Meena, an employee at Olympian gas station who wished to be identified by first name only, said that she sees day laborers regularly use the city-owned pay toilet. At times, however, “since there’s a lot of people and only one bathroom,” a line often forms and people get impatient and leave.

Leaning against the green kiosk for a noontime nap, Felix Cruz, 40, said that he and  most of his fellow laborers use either the Olympian bathroom or one in Garfield Park. Some, however, he said, don’t use either.

Some workers, he added, are afraid that in the time they spend waiting for the bathroom, a potential employer may drive by. He also said that many of the workers who wait on 26th come from rural communities in southern Mexico, where there is no potable water and urinating outdoors is more commonplace.

The bathroom where he napped, he said, is also used by addicts to do drugs. Homeless people sometimes sleep inside until cleaning crews show up. “So some people just don’t want to go in there,” he explained.

For Hector Valdez, coordinator of the Day Laborer Program, the issue of day laborers, urine and neighbor complaints is “the same old story”–a seemingly endless tug of war between workers who want to work, residents who want clean streets, and a City Hall that seems to have no answers.

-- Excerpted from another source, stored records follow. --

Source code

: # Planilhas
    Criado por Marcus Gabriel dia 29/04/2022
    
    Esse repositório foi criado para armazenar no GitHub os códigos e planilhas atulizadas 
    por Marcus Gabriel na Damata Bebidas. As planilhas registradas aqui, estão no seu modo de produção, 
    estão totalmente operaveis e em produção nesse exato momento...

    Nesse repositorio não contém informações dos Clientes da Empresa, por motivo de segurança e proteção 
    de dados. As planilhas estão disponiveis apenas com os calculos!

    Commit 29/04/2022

According to Valdez, the Day Labor Program has been active in trying to address the issue of bathroom access for day laborers in the Mission. A few years back, program staff surveyed laborers and found that most businesses refused workers bathroom use if they failed to buy something. These findings led the Program–which is funded by the city–to approach City Hall in order to demand more resources to set up additional bathrooms.

Joel Loyola, a day laborer and program member involved in the bathroom campaign, said workers proposed many solutions: putting the day laborers themselves in charge of cleaning the bathrooms; equipping portable toilets with a lock and chain and making them accessible only at times when day laborers were on the street; having city employees pick them up at the end of every day so they could not be used for illicit nighttime activities.

Yet all these proposals made in 2007 fell on deaf city ears. Moreover, none seemed to please the neighborhood representatives, he said.

Valdez and Loyola said it was primarily the neighbors’ obstinacy and city inaction, that brought the campaign to a standstill in 2007.

“The real issue is one of how to coexist and live together,” said Loyola. “But they [the neighbors] don’t want to coexist–they just want us out.” Loyola claimed that at meetings, when workers would ask the neighbors what they saw as solutions, “They would say, ‘Go back to Mexico’–that was their answer. For us to go away.”

Valdez said that as long as residents refused to cooperate with any of the workers’ proposals,  City Hall felt no need  to do anything about the issue.

“The bottom line is, they [the neighbors] don’t want us in their neighborhood, even if they need the labor,” said Valdez. “No matter what we do, they just don’t want to see workers- they consider them a nuisance; they’re scared of them.”